• _What to work on_: Work through the records that follow and return each line containing the word "propuesta".

[Exercise input]

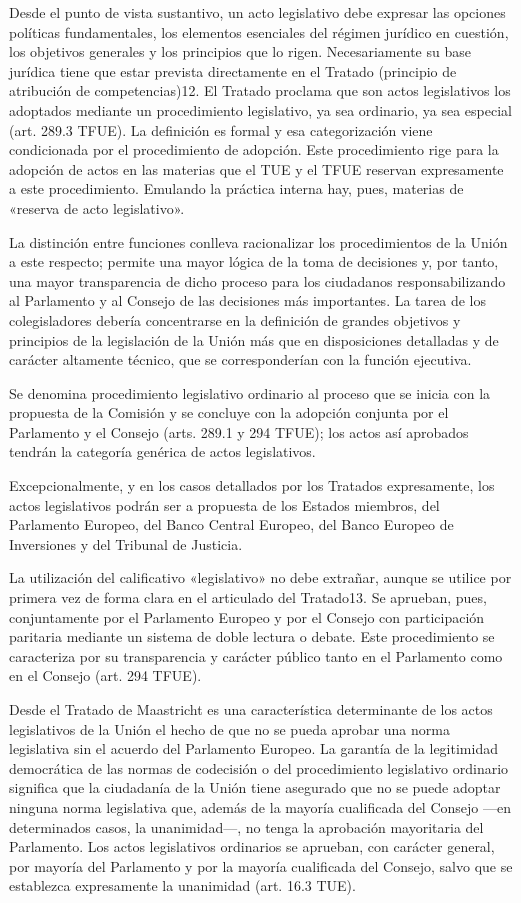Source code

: \documentclass[10pt,a4paper]{article}
\begin{document}
Desde el punto de vista sustantivo, un acto legislativo debe expresar las opciones políticas fundamentales, los elementos esenciales del régimen jurídico en cuestión, los objetivos generales y los principios que lo rigen. Necesariamente su base jurídica tiene que estar prevista directamente en el Tratado (principio de atribución de competencias)12.
El Tratado proclama que son actos legislativos los adoptados mediante un procedimiento legislativo, ya sea ordinario, ya sea especial (art. 289.3 TFUE). La definición es formal y esa categorización viene condicionada por el procedimiento de adopción. Este procedimiento rige para la adopción de actos en las materias que el TUE y el TFUE reservan expresamente a este procedimiento. Emulando la práctica interna hay, pues, materias de «reserva de acto legislativo».

La distinción entre funciones conlleva racionalizar los  procedimientos de la Unión a este respecto; permite una mayor lógica de la toma de decisiones y, por tanto, una mayor transparencia de dicho proceso para los ciudadanos responsabilizando al Parlamento y al Consejo de las decisiones más importantes. La tarea de los colegisladores debería concentrarse en la definición de grandes objetivos y principios de la legislación de la Unión más que en disposiciones detalladas y de carácter altamente técnico, que se corresponderían con la función ejecutiva.

Se denomina procedimiento legislativo ordinario al proceso que
se inicia con la propuesta de la Comisión y se concluye con la
adopción conjunta por el Parlamento y el Consejo (arts. 289.1 y 294
TFUE); los actos así aprobados tendrán la categoría genérica de
actos legislativos.

Excepcionalmente, y en los casos detallados por los Tratados  expresamente, los actos legislativos podrán ser a propuesta de los Estados miembros, del Parlamento Europeo, del Banco Central Europeo, del Banco Europeo de Inversiones y del Tribunal de Justicia.

La utilización del calificativo «legislativo» no debe extrañar, aunque se utilice por primera vez de forma clara en el articulado del Tratado13. Se aprueban, pues, conjuntamente por el Parlamento Europeo y por el Consejo con participación paritaria mediante un sistema de doble lectura o debate. Este procedimiento se caracteriza por su transparencia y carácter público tanto en el Parlamento como en el Consejo (art. 294 TFUE).

Desde el Tratado de Maastricht es una característica determinante de los actos legislativos de la Unión el hecho de que no se pueda aprobar una norma legislativa sin el acuerdo del Parlamento Europeo. La garantía de la legitimidad democrática de las normas de codecisión o del procedimiento legislativo ordinario significa que la ciudadanía de la Unión tiene asegurado que no se puede adoptar ninguna norma legislativa que, además de la mayoría cualificada del Consejo —en determinados casos, la unanimidad—, no tenga la aprobación mayoritaria del Parlamento. Los actos legislativos ordinarios se aprueban, con carácter general, por mayoría del Parlamento y por la mayoría cualificada del Consejo, salvo que se establezca expresamente la unanimidad (art. 16.3 TUE).
\end{document}

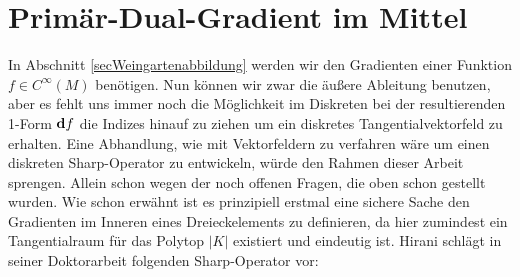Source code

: \pagebreak
\section{Primär-Dual-Gradient im Mittel}

  In Abschnitt \ref{secWeingartenabbildung} werden wir den Gradienten einer Funktion \( f\in C^{\infty}(M) \) benötigen.
  Nun können wir zwar die äußere Ableitung benutzen, aber es fehlt uns immer noch die Möglichkeit im Diskreten bei der resultierenden 
  1-Form \( \mathbf{d} f \) die Indizes hinauf zu ziehen um ein diskretes Tangentialvektorfeld zu erhalten.
  Eine Abhandlung, wie mit Vektorfeldern zu verfahren wäre um einen diskreten Sharp-Operator zu entwickeln, würde den Rahmen dieser Arbeit
  sprengen. Allein schon wegen der noch offenen Fragen, die oben schon gestellt wurden.
  Wie schon erwähnt ist es prinzipiell erstmal eine sichere Sache den Gradienten im Inneren eines Dreieckelements zu definieren, da hier
  zumindest ein Tangentialraum für das Polytop \( |K| \) existiert und eindeutig ist.
  Hirani schlägt in seiner Doktorarbeit \cite{hirani} folgenden Sharp-Operator vor:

[/Exercise input]

• _Answer to this exercise_:
se inicia con la propuesta de la Comisión y se concluye con la
Excepcionalmente, y en los casos detallados por los Tratados  expresamente, los actos legislativos podrán ser a propuesta de los Estados miembros, del Parlamento Europeo, del Banco Central Europeo, del Banco Europeo de Inversiones y del Tribunal de Justicia.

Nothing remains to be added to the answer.